24 Hours Walking Vienna

(note: this blog was updated in January 2019)

Our fast adventure through Europe continues with our next stop, 24 hours in Vienna.


We got to Vienna late. The Hilton Danube, although nice, was not convenient and a bit out of town. I wouldn’t recommend it, especially since the guidebook said they had a free shuttle to downtown. They didn’t. But it had a pretty view, and we were able to grab a club sandwich in the bar while watching the World Cup. There’s nothing like being in Europe during good soccer matches. We actually rooted for Amsterdam and Germany while there…

Be Sure to Buy a Metro Pass

The next morning, we grabbed our metro pass and headed into the heart of the city. Vienna is gorgeous–it reminds be a lot of Edinburgh, but bigger. Miles after miles after miles stand 1900 and earlier buildings. It’s simply scrumptious. Although there were tourists everywhere, because there are many places to visit in Vienna, we didn’t feel totally bombarded by them.
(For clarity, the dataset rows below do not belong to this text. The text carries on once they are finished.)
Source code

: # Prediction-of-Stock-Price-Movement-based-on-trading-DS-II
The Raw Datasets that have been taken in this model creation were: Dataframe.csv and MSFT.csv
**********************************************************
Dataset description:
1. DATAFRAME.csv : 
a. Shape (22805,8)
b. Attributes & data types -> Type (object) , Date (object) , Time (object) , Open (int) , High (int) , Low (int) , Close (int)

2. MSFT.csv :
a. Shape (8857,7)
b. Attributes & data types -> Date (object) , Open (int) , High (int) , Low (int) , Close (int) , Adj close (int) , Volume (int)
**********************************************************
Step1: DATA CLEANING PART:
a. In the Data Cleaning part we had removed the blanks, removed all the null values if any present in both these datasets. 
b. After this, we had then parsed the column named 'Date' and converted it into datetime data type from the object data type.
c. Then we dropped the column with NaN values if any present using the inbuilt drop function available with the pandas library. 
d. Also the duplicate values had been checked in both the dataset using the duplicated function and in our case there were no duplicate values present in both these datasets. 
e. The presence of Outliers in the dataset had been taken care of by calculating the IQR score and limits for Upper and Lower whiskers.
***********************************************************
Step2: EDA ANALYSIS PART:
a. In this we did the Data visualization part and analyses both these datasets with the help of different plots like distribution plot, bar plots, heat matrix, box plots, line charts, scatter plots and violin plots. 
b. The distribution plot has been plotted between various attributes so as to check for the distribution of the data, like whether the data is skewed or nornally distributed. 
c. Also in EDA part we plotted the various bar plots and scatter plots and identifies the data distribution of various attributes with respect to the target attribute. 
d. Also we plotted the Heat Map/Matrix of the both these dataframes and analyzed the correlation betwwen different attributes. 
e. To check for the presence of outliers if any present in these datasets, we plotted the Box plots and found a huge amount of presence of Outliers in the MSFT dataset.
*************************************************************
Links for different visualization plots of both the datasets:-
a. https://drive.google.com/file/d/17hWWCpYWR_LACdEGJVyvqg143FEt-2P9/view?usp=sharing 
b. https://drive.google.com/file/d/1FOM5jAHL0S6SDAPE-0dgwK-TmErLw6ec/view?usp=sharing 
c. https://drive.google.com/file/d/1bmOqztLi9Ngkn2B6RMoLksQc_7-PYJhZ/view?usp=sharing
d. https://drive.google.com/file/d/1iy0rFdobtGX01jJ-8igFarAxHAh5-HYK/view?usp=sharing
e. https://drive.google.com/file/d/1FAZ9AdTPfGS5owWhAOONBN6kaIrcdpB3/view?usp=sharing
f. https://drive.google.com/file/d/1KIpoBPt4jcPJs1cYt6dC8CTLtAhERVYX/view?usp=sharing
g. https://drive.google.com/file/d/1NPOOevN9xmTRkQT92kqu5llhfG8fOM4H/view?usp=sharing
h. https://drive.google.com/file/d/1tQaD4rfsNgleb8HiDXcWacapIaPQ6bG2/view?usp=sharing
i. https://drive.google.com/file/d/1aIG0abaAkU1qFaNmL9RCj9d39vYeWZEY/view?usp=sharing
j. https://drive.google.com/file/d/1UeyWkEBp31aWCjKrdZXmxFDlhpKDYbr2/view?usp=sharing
Our first stop was St Stephans Cathedral. Steve had never been to Europe, and thus he’d never seen any really old churches. St Stephans, built in the 14th century, shined as a perfect example. Of course we climbed to the top of the north tower and viewed the architecture and city from above. When we got back into the church, I was suddenly overcome by how many people over so many centuries had passed through the front doors, all praying and wishing for something. So we took a few minutes and passed some time in the pews and the altar. I said a prayer about extending love to all those who had come or will come to this place. Throughout my trip, I found several places that just seemed appropriate for little prayers.

The Quickest Way to See Vienna and Learn Something

We left the church and decided to take an Hop On Hop Off tour. With so much to see and so little time, this was a good option. Although I would have liked a live guide, there was a pre-recorded tour to listen to while the bus traveled its circuit. The tour also intertwined the famous music from Vienna and talked much about the composers of the time. It was nice to have the multifaceted presentation rather than just a bunch of dates honoring a bunch of dead white guys. And often, the tape played the music of the composers to fill the time. It was actually quite nice.
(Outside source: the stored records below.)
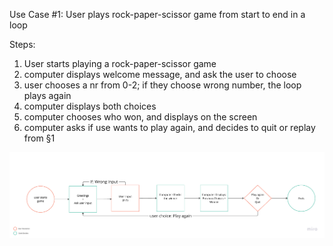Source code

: Use Case #1:
User plays rock-paper-scissor game from start to end in a loop

Steps:

1. User starts playing a rock-paper-scissor game
2. computer displays welcome message, and ask the user to choose
3. user chooses a nr from 0-2; if they choose wrong number, the loop plays again
4. computer displays both choices
5. computer chooses who won, and displays on the screen
6. computer asks if use wants to play again, and decides to quit or replay from §1

![RPS Game Flow](image.png)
The Vienna Opera Tour Is Worth It!

Inspired by the tour (we saw where Freud drank coffee every afternoon, where Mozart was born, several buildings of architectural relevance, etc), we concluded that when in Vienna, one must go to the Opera. This explained all the salesmen dressed like Mozart who accosted us everywhere. We quickly figured out that the State Opera House is the place to experience opera, not the touristy one-offs our Mozart friends tried to sell us.

But Bring a Dress….

Feeling enlightened and high-class, we arrived at the Opera’s house ticket booth. That night’s opera, which was the second-to last night of the season, would be 143 Euro per person. A bit steep for us, especially since we had no idea what opera we were seeing and why it mattered, we inquired about others seats. Voila! Standing room only seats were available an hour before the show for only 3 Euro a piece! Off we went to stand in line.

Enter bad American tourist behavior: the maitre’d of the ticket line approached us, pointed to my knobby knees and stated, “No shorts.” He then looked at Steve and said, “Collars please.” Well, we weren’t nearly appropriately dressed, nor did we have time to run back to the hotel and change (Steve did have appropriate clothing) or to buy something (for me). So we said ciao to the Opera, and instead, we did a bit of shopping. We also learned that the museum we wanted to visit would be open the next day and that we would also have time to take an Opera tour.

Hello Masters

We trekked back to the hotel, slept, and then trekked back to the train station. There, we purchased our tickets to Prague, stuffed our backpack into a locker, and metroed to the Museum. Vienna’s museums are gigantic. Think of the biggest museum you know and then multiply by two or three. My goodness, which one should we pick? We decided on the old masters again, and enjoyed a quick tour of Rembrandt, Vermeer, Botticelli and others. From there, we squeezed in an Opera House tour. I’m ashamed I can’t even tell you all the names of all the composers we learned about, but I can tell you that we were overwhelmed by the musical talent of Vienna over time!

With just a few minutes to spare, we dashed to our train bound for Prague, where the vacation turns reflective and very romantic.